Il G20 a Cannes

Il G20 a Cannes

Una intensa “due giorni” per i rappresentanti del Gruppo delle 20 nazioni più industrializzate, che si sono riunite a Cannes per adottare un piano di rilancio per la crescita economica e per riformare i mercati finanziari e promuovere il commercio internazionale

Il  3 e 4 novembre si sono riuniti in Francia, nello splendido scenario della Costa Azzurra, i più importanti capi di Stato internazionali per tentare di risolvere la crisi che ormai da alcuni anni ha colpito tutte le maggiori economie. L’Unione Europea ha assunto il ruolo di guida grazie al suo piano anti-crisi che ha lo scopo di coordinare la risposta europea alla crisi e ai problemi suscitati dal debito di alcuni Stati membri, fra cui l’Italia.
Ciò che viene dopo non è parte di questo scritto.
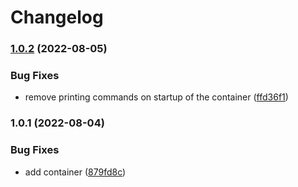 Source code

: # Changelog


### [1.0.2](https://github.com/muhlba91/kubernetes-buildkite-plugin/compare/container/agent/v1.0.1...container/agent/v1.0.2) (2022-08-05)


### Bug Fixes

* remove printing commands on startup of the container ([ffd36f1](https://github.com/muhlba91/kubernetes-buildkite-plugin/commit/ffd36f11464d1aff24bc49921098adbd548d2617))

### 1.0.1 (2022-08-04)


### Bug Fixes

* add container ([879fd8c](https://github.com/muhlba91/buildkite-plugin-kubernetes/commit/879fd8ceed2a46a2a72c756b8963d029088996a7))
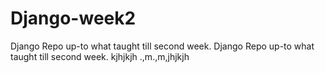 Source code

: # Django-week2
Django Repo up-to what taught till second week.
Django Repo up-to what taught till second week. kjhjkjh
.,m.,m,jhjkjh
Dopo aver recepito la lettera inviata dal Presidente Berlusconi ai presidenti del Consiglio e della Commissione europea (vai all’ articolo), ora l’UE ha sollecitato tutti i rappresentanti delle maggiori potenze ad accelerare la riforma dei rispettivi mercati finanziari rilanciando al contempo la crescita e contrastando gli squilibri economici.

Tra le priorità l’Europa ha annotato:

  • – la regolamentazione dei mercati dei derivati;
  • – il contenimento del rischio di insolvenza delle banche;
  • – la necessità di portare i tassi di cambio delle rispettive valute a livelli più equi;
  • – la riforma dei singoli bilanci statali; l’applicazione di misure per disciplinare le imprese finanziarie e le attività bancarie dei fondi d’investimento e degli altri istituti, come quelli assicurativi;
  • – l’adozione di norme contabili internazionali allo scopo di controllare meglio le società multinazionali;
  • – l’aumeno delle risorse del FMI (Fondo Monetario Internazionale) per sostenere i Paesi in maggior difficoltà;
  • – l’istituzione di un’imposta a livello mondiale sulle operazioni finanziarie.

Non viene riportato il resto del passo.